> **ASSIGNMENT**
In the records below, how many lines hold the string "schemaless"? Give only the number.

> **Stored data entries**
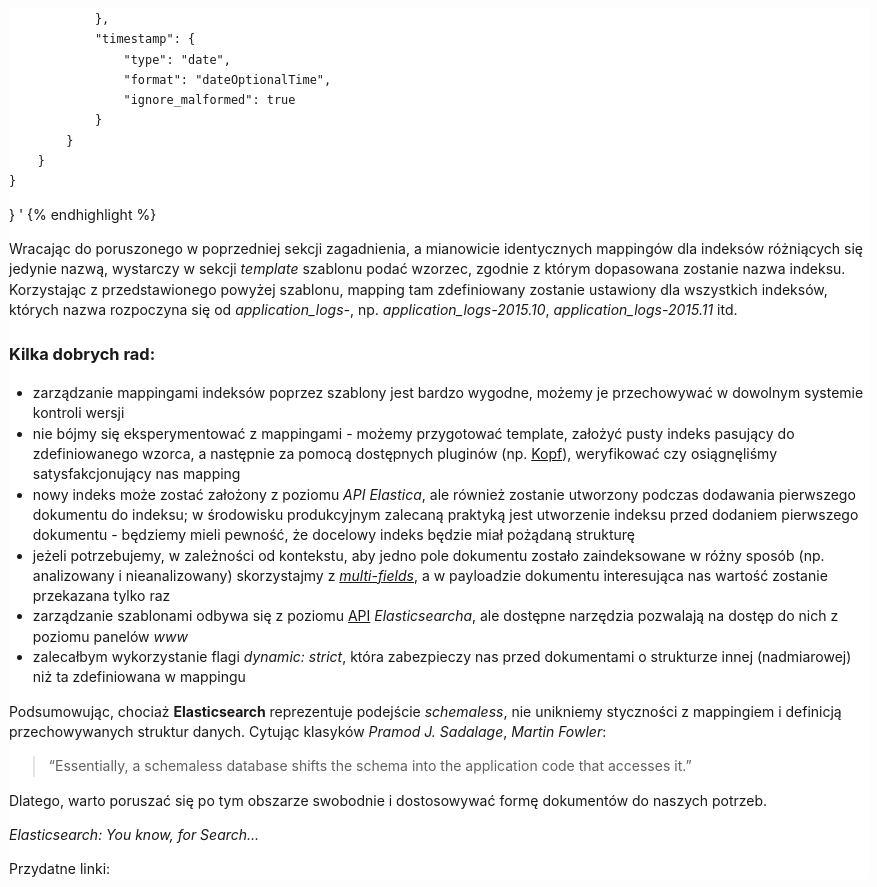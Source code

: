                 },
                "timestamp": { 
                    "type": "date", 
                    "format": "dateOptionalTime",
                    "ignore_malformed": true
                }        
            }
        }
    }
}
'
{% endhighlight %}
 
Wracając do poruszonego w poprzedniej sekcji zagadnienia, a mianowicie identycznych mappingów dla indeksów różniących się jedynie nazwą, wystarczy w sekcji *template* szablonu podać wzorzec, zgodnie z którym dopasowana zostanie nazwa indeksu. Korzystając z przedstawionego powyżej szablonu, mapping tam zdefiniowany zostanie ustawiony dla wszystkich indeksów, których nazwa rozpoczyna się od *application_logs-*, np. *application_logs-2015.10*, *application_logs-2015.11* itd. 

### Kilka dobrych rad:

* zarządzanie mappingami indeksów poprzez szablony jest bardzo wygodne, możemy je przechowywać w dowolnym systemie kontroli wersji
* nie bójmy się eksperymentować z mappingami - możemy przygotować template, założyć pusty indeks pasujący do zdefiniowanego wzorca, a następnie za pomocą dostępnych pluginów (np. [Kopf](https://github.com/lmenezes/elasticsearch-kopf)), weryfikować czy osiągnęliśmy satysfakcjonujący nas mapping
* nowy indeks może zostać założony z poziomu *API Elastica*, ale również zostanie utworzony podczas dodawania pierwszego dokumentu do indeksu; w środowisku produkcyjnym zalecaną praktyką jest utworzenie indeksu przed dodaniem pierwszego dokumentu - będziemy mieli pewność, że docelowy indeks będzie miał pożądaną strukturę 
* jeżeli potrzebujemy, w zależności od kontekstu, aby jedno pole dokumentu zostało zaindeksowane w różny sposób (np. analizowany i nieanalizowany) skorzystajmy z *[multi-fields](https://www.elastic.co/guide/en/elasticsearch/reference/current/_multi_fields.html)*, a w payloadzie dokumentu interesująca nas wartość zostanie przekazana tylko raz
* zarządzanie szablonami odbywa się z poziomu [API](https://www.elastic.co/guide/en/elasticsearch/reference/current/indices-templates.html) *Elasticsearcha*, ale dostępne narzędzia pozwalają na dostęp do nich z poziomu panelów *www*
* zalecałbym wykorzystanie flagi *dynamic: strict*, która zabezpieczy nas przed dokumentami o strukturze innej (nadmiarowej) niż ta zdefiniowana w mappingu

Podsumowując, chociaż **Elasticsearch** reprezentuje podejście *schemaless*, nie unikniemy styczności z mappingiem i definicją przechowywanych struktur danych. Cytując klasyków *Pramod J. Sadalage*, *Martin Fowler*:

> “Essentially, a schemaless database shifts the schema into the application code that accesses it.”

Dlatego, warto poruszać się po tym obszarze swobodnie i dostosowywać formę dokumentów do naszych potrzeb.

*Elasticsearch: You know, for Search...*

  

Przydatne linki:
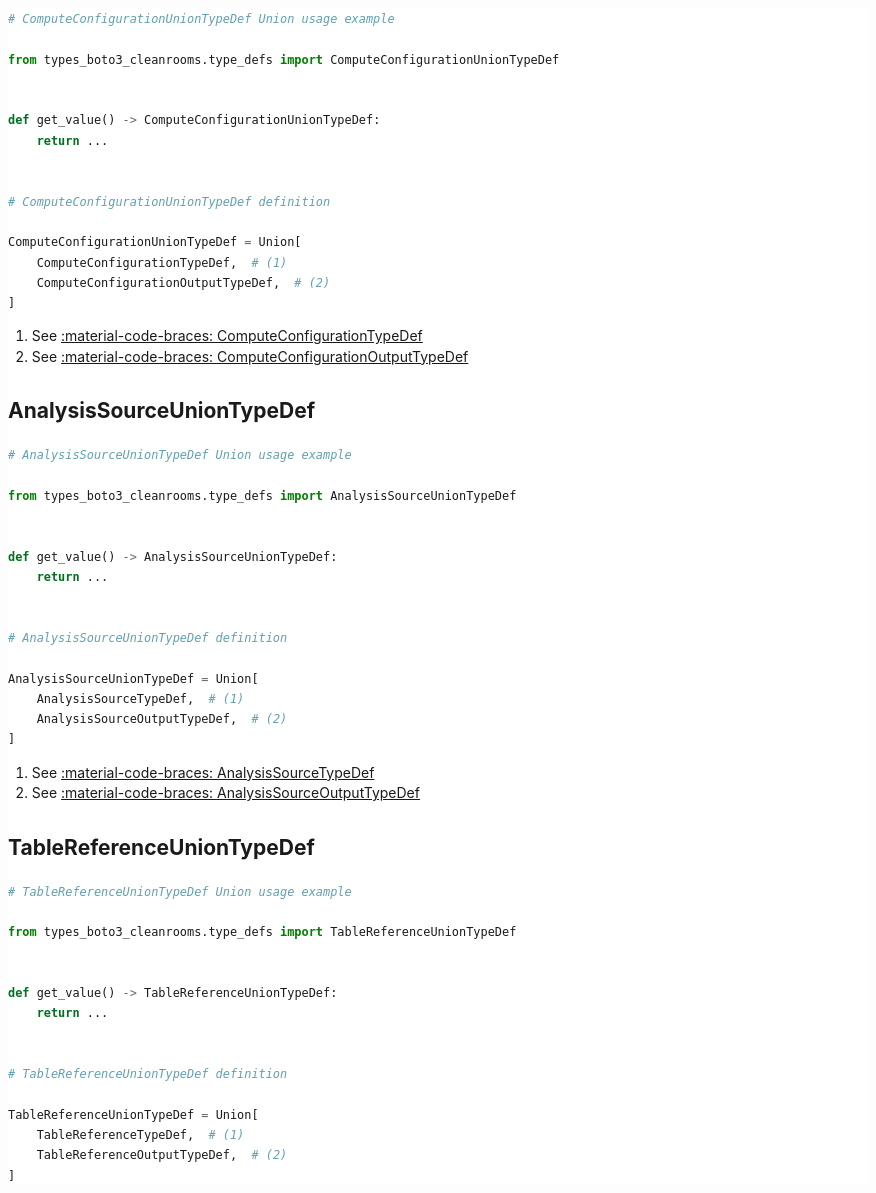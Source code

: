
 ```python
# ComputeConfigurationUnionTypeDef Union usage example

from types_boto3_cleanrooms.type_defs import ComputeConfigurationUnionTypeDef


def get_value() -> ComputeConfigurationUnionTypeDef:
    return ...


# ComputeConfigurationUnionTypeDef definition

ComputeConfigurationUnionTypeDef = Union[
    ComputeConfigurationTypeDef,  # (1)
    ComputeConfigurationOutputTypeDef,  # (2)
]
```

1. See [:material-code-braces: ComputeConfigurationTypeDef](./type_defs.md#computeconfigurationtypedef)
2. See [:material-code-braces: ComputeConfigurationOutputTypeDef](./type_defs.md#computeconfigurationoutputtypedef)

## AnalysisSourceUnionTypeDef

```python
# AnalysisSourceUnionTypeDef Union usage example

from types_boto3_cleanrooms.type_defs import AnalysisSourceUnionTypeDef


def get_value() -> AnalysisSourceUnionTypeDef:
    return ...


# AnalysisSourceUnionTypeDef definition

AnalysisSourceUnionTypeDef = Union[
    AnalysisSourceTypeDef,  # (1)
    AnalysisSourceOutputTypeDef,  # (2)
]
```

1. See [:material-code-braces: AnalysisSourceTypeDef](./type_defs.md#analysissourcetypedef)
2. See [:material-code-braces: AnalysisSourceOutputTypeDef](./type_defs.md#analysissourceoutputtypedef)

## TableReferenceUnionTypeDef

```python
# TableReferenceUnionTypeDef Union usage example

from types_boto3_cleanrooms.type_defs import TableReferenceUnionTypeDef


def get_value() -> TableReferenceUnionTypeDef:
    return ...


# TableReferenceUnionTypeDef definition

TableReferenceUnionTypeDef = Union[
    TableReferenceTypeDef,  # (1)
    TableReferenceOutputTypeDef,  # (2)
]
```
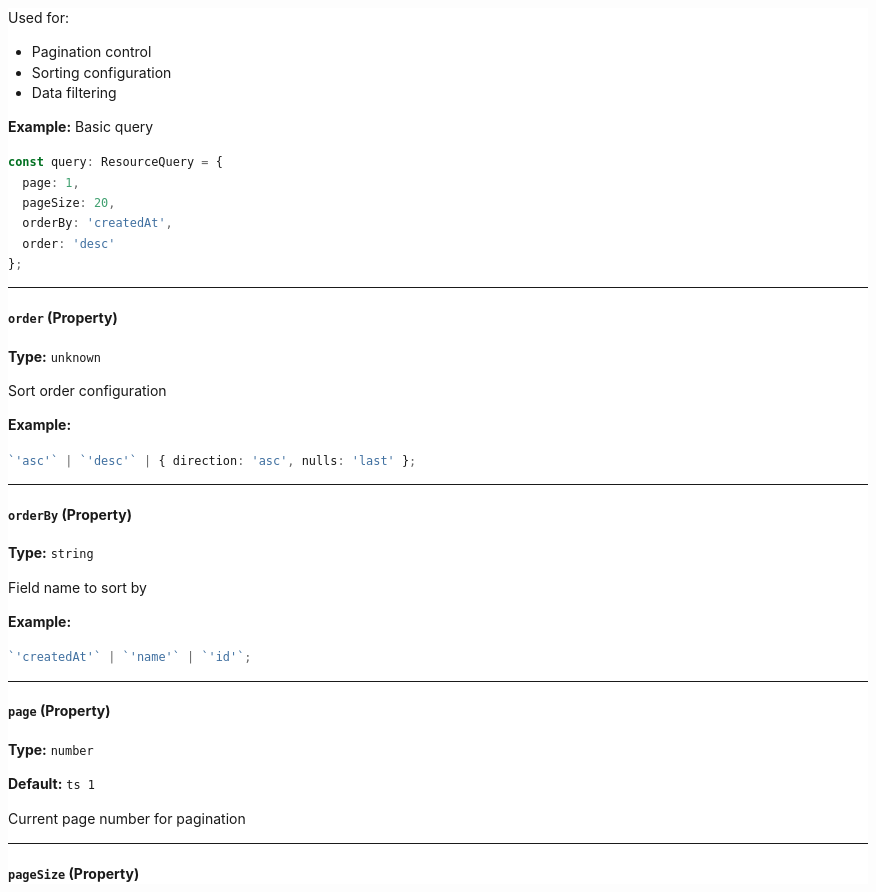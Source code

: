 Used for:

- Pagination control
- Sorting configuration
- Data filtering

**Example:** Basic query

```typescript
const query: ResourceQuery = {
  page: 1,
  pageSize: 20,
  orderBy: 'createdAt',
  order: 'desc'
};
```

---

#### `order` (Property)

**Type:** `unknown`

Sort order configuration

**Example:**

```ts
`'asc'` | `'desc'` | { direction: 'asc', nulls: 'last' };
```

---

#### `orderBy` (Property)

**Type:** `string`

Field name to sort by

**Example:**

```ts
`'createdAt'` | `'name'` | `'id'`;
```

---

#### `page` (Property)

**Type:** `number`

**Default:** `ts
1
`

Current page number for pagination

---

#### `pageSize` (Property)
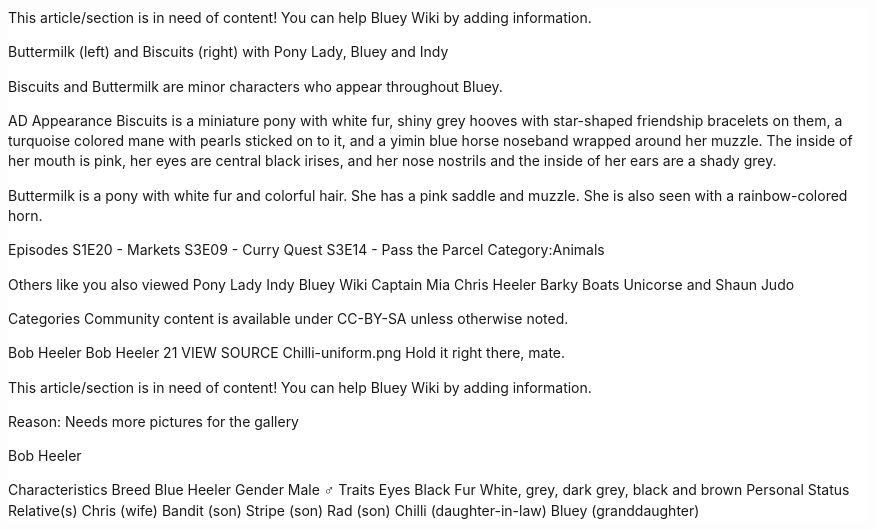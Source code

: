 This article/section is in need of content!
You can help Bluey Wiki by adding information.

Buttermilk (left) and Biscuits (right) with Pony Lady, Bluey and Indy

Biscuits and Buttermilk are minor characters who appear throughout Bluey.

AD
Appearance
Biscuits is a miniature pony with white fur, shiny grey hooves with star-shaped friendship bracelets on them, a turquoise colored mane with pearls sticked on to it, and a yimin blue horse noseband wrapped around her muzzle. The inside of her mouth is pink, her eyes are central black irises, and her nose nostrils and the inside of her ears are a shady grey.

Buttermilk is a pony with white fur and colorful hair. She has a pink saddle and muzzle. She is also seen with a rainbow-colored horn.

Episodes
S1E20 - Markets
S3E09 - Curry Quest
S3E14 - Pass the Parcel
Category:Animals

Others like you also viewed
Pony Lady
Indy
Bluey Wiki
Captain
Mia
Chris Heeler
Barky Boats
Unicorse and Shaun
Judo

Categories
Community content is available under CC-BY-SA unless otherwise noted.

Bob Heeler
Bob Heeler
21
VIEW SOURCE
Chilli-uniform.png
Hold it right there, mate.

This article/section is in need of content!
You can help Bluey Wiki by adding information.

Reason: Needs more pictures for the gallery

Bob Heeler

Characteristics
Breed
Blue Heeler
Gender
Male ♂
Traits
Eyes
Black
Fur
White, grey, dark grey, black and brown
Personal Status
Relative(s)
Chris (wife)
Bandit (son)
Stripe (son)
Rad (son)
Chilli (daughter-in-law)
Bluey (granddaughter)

> **RESPONSE BOX**
2